* Description of the task *
Print out the data that follows exactly, character for character, apart from the pictures.

::::::::::

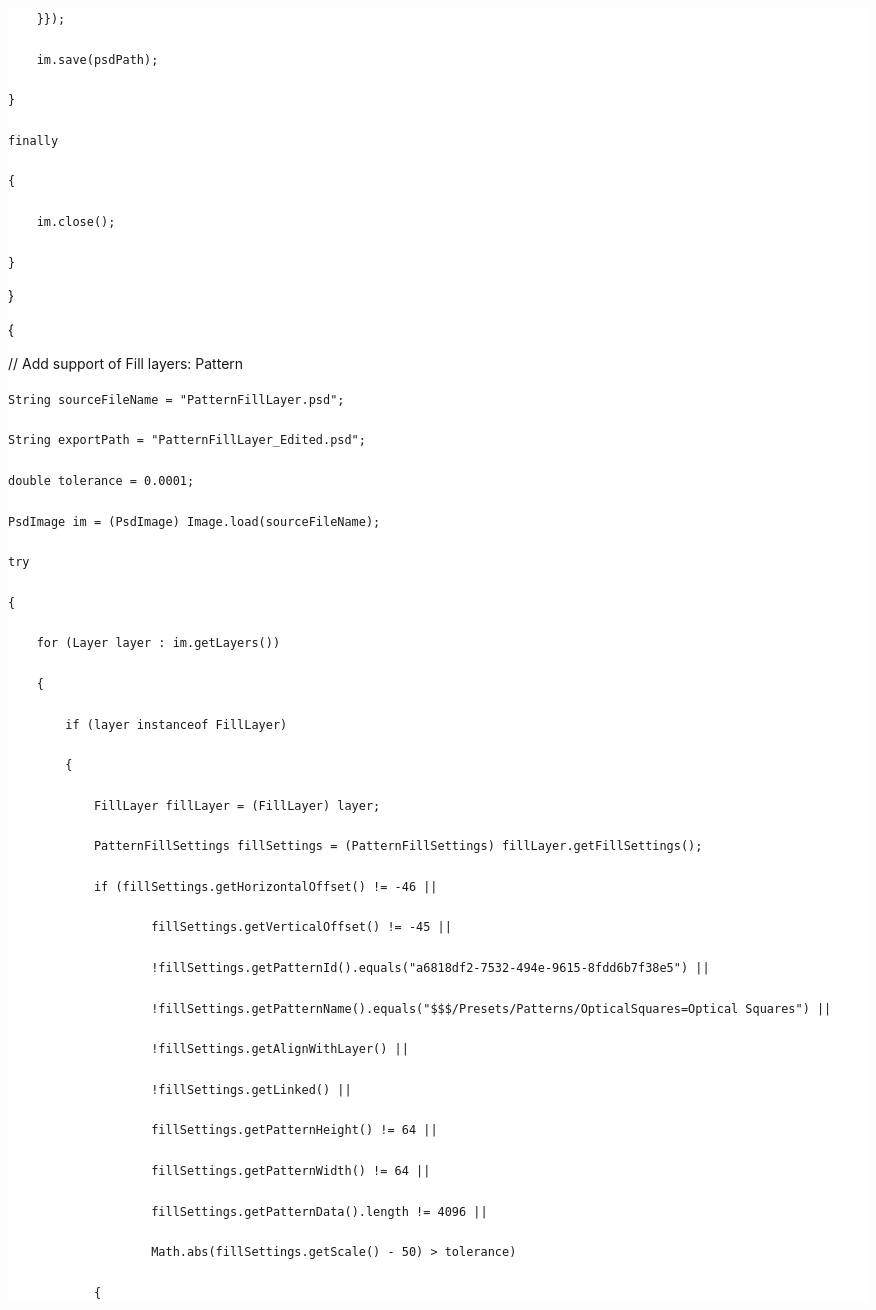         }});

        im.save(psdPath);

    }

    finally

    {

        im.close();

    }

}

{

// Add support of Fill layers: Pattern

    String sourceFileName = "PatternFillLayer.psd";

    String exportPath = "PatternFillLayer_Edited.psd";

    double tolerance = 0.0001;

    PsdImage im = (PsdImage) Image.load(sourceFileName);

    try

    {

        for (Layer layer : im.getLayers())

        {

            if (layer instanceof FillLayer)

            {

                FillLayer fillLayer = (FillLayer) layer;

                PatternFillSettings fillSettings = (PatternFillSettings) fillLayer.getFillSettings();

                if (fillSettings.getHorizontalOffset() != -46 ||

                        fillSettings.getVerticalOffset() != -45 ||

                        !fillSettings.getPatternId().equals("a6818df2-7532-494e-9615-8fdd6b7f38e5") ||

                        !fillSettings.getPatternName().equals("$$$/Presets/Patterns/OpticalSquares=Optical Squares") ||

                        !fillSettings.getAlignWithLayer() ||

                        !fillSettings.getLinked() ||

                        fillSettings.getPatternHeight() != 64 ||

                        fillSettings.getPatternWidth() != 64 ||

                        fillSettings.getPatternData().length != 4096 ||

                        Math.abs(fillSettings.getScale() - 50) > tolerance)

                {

::::::::::

* Exercise response *
         }});

        im.save(psdPath);

    }

    finally

    {

        im.close();

    }

}

{

// Add support of Fill layers: Pattern

    String sourceFileName = "PatternFillLayer.psd";

    String exportPath = "PatternFillLayer_Edited.psd";

    double tolerance = 0.0001;

    PsdImage im = (PsdImage) Image.load(sourceFileName);

    try

    {

        for (Layer layer : im.getLayers())

        {

            if (layer instanceof FillLayer)

            {

                FillLayer fillLayer = (FillLayer) layer;

                PatternFillSettings fillSettings = (PatternFillSettings) fillLayer.getFillSettings();

                if (fillSettings.getHorizontalOffset() != -46 ||

                        fillSettings.getVerticalOffset() != -45 ||

                        !fillSettings.getPatternId().equals("a6818df2-7532-494e-9615-8fdd6b7f38e5") ||

                        !fillSettings.getPatternName().equals("$$$/Presets/Patterns/OpticalSquares=Optical Squares") ||

                        !fillSettings.getAlignWithLayer() ||

                        !fillSettings.getLinked() ||

                        fillSettings.getPatternHeight() != 64 ||

                        fillSettings.getPatternWidth() != 64 ||

                        fillSettings.getPatternData().length != 4096 ||

                        Math.abs(fillSettings.getScale() - 50) > tolerance)

                {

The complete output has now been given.